Dr Mark Prince launches Champions' Club on Kiyan Prince anniversary
Dr Mark Prince launched the Champions' Club campaign on the 20th anniversary of Kiyan Prince's death and said youth club closures are a scandal. He said the effort is aimed at giving young people more support at a time when he believes too much money is going into punishment instead of help.
Prince said, "Youth clubs play a huge role in building a winning mentality for young people but the number of them has declined rapidly in the past 15 years and that's a scandal," and added that the campaign is calling for more investment into youth services. The foundation also wants youth workers put on the same level as teachers.
Kiyan Prince Foundation
The Kiyan Prince Foundation said Champions' Club is designed to sit down with young people, find out what's going on, get to the heart of the matter and support them.
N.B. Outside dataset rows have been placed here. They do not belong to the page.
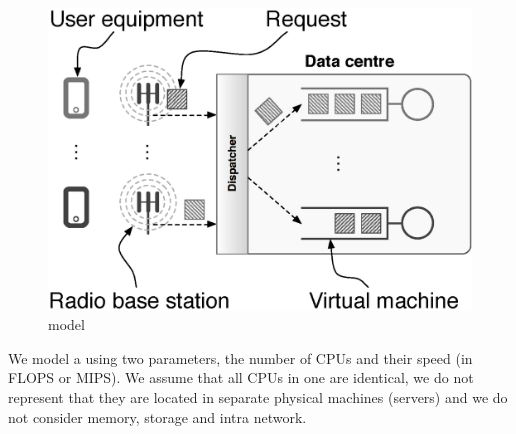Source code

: \subsection{\Dc}
\begin{figure}[tb]
	\centering
	\includegraphics[width=\linewidth]{fig_dc_model.eps} 
	\caption{\Dc{} model}
	\label{fig:dc_model}
\end{figure}

We model a \dc{} using two parameters, the number of CPUs and their speed (in FLOPS or MIPS).
We assume that all CPUs in one \dc{} are identical, we do not represent that they are located in separate physical machines (servers) and we do not consider memory, storage and intra \dc{} network.




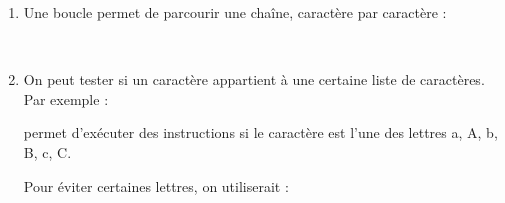 \documentclass[11pt,class=report,crop=false]{standalone}
\begin{document}
\begin{cours}

\sauteligne

\begin{enumerate}
  \item Une boucle  permet de parcourir une chaîne, caractère par caractère :
  \begin{center}
  \begin{minipage}{0.4\textwidth}
  \\
  \indentation {}
  \end{minipage}
  \end{center}

  \item On peut tester si un caractère appartient à une certaine liste de caractères. Par exemple : 
    
  \smallskip
    
  
  
  permet d’exécuter des instructions si le caractère   est l'une des lettres a, A, b, B, c, C. 
  
  Pour éviter certaines lettres, on utiliserait : 
  
  \smallskip
  
  

  \end{enumerate}  
\end{cours}



\end{document}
Prince said the campaign also aims to create a space carrying Kiyan's name that helps young people feel like winners again.
He tied that push to his son's story. Kiyan Prince was a 15-year-old footballer for Queens Park Rangers' youth team when he was stabbed to death outside his school in May 2006 after intervening in a mock fight outside the London Academy in Edgware, north-west London.
Mark Prince and Eddie Nestor
In an interview with Radio London's Eddie Nestor, Prince challenged the way schools respond to struggling pupils. He asked, "How are pupil referral units at schools different than the prison system?" and said, "You have a child that isn't abiding by the rules, so you put him in isolation."
He said, "You have a prisoner who's not doing right in the prison, so what do you do? Put him in isolation," and added, "[Whether it's] isolation or detention, you're wasting your time. You're better off building a relationship with that child." He also said, "Too much money is being spent on punishment instead of helping those who are hurting."
The government said it was fighting to stop dangerous knives destroying young lives. Prince's campaign puts the next step on services that meet young people earlier, with his foundation pressing for more support and a named space of its own rather than another round of punishment-led responses.